═════ SUPPLIED RECORDS ═════
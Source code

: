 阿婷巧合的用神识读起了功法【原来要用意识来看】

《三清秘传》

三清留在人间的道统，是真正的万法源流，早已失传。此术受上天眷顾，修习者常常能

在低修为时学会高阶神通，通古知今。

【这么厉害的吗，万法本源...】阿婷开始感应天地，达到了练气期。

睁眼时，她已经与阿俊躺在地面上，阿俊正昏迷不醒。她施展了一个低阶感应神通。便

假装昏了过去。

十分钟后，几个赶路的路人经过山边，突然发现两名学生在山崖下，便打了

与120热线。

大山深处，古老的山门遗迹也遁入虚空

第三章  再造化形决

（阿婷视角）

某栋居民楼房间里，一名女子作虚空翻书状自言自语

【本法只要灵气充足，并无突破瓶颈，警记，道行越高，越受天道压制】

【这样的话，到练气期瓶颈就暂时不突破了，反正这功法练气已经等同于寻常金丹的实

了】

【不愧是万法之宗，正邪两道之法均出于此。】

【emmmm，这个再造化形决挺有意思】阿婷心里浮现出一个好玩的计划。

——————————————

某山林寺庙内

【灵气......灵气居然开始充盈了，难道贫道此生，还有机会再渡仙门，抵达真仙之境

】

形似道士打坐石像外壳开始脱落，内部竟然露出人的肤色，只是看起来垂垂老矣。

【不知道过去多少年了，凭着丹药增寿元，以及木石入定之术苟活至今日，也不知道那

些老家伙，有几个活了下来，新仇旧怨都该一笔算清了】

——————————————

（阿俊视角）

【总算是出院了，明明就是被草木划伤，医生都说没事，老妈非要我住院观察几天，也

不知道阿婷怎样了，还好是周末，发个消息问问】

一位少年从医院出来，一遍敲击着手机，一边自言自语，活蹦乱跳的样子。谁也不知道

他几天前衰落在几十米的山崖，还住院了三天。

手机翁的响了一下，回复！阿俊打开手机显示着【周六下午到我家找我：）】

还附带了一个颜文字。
═════
When you reach this point, go back and write out each record above exactly.

▶ _REPLY TO THE EXERCISE_:
Source code

: 阿婷巧合的用神识读起了功法【原来要用意识来看】

《三清秘传》

三清留在人间的道统，是真正的万法源流，早已失传。此术受上天眷顾，修习者常常能

在低修为时学会高阶神通，通古知今。

【这么厉害的吗，万法本源...】阿婷开始感应天地，达到了练气期。

睁眼时，她已经与阿俊躺在地面上，阿俊正昏迷不醒。她施展了一个低阶感应神通。便

假装昏了过去。

十分钟后，几个赶路的路人经过山边，突然发现两名学生在山崖下，便打了

与120热线。

大山深处，古老的山门遗迹也遁入虚空

第三章  再造化形决

（阿婷视角）

某栋居民楼房间里，一名女子作虚空翻书状自言自语

【本法只要灵气充足，并无突破瓶颈，警记，道行越高，越受天道压制】

【这样的话，到练气期瓶颈就暂时不突破了，反正这功法练气已经等同于寻常金丹的实

了】

【不愧是万法之宗，正邪两道之法均出于此。】

【emmmm，这个再造化形决挺有意思】阿婷心里浮现出一个好玩的计划。

——————————————

某山林寺庙内

【灵气......灵气居然开始充盈了，难道贫道此生，还有机会再渡仙门，抵达真仙之境

】

形似道士打坐石像外壳开始脱落，内部竟然露出人的肤色，只是看起来垂垂老矣。

【不知道过去多少年了，凭着丹药增寿元，以及木石入定之术苟活至今日，也不知道那

些老家伙，有几个活了下来，新仇旧怨都该一笔算清了】

——————————————

（阿俊视角）

【总算是出院了，明明就是被草木划伤，医生都说没事，老妈非要我住院观察几天，也

不知道阿婷怎样了，还好是周末，发个消息问问】

一位少年从医院出来，一遍敲击着手机，一边自言自语，活蹦乱跳的样子。谁也不知道

他几天前衰落在几十米的山崖，还住院了三天。

手机翁的响了一下，回复！阿俊打开手机显示着【周六下午到我家找我：）】

还附带了一个颜文字。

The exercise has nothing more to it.